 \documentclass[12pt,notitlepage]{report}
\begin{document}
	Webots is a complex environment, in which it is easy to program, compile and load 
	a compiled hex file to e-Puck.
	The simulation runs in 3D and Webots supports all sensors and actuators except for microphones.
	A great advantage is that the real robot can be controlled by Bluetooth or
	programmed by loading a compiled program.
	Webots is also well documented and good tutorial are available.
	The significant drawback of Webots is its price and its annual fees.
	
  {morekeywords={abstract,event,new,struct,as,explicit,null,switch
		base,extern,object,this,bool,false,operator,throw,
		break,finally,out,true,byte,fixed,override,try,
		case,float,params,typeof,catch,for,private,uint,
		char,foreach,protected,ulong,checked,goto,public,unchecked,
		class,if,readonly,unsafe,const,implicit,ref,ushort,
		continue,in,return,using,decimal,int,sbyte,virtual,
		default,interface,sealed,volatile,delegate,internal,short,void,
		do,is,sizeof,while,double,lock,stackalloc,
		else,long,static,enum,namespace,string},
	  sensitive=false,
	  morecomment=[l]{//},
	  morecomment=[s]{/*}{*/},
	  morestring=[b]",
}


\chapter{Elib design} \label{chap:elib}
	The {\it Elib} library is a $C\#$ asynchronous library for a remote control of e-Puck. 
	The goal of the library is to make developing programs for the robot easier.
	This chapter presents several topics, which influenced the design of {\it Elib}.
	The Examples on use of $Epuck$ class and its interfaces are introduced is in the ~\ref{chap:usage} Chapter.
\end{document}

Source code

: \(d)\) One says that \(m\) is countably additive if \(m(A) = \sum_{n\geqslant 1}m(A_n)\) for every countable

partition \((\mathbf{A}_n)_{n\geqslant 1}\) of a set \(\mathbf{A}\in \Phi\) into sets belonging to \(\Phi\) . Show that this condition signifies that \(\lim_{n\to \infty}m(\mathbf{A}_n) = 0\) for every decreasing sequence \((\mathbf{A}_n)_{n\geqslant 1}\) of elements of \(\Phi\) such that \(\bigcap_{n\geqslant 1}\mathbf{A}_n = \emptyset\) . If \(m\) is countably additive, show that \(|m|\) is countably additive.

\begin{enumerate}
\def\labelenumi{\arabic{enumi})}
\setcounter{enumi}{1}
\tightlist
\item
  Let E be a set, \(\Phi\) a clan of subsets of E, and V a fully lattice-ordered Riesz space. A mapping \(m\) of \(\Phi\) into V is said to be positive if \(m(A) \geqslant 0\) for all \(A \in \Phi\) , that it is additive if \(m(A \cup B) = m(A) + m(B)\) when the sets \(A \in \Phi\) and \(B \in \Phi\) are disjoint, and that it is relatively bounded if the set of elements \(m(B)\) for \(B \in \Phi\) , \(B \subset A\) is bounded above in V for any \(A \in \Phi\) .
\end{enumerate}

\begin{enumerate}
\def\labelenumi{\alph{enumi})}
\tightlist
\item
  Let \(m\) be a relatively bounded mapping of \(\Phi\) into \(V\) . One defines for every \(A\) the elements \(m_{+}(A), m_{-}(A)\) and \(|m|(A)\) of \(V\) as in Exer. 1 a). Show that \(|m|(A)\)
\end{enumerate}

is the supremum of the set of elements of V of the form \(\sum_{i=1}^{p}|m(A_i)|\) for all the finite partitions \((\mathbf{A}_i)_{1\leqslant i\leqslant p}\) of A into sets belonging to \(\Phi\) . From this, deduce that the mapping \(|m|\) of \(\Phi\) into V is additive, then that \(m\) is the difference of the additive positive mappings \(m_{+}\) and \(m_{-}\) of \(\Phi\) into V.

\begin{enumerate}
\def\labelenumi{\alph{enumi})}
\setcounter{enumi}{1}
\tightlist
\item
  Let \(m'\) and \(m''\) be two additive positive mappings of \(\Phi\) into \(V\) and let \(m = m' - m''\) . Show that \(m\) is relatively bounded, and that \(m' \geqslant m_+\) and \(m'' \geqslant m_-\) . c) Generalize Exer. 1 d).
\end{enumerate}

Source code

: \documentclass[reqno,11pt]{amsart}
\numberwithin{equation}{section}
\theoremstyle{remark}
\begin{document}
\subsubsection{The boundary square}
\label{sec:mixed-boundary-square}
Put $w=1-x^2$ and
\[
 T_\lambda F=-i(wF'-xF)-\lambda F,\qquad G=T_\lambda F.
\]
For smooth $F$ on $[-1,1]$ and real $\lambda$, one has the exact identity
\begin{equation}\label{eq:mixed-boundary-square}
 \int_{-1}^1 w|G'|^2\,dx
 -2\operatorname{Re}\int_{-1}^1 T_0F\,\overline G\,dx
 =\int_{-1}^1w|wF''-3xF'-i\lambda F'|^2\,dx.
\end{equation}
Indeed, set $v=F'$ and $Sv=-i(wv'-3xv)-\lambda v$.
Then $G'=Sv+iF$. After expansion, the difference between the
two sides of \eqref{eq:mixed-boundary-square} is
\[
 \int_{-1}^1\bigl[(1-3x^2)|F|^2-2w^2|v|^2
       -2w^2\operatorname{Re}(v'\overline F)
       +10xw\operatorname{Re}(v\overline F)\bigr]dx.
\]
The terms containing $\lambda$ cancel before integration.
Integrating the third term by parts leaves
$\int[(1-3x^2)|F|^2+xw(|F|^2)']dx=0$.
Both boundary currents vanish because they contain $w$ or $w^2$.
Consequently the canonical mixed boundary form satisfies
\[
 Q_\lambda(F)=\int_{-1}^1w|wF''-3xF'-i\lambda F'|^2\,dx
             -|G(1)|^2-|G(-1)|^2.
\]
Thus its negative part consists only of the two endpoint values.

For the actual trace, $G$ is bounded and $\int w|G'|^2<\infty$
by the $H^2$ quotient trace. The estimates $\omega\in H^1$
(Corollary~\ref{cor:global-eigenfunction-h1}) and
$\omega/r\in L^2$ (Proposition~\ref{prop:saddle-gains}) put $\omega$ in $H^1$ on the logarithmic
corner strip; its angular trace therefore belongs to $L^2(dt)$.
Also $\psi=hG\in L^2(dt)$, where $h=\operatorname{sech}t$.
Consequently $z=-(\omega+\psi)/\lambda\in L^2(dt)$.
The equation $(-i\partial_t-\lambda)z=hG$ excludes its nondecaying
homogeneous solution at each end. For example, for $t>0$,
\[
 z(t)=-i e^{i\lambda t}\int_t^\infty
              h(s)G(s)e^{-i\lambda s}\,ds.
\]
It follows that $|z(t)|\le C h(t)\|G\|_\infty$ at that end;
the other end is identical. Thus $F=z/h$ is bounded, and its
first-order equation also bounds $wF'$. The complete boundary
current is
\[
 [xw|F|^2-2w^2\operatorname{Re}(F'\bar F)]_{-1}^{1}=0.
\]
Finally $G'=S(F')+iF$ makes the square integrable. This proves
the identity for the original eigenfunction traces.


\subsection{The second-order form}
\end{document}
################
EXERCISE:
Say how many lines of the listing above include the word "library", and give no other text.

OUTPUT FOR THIS TASK:
2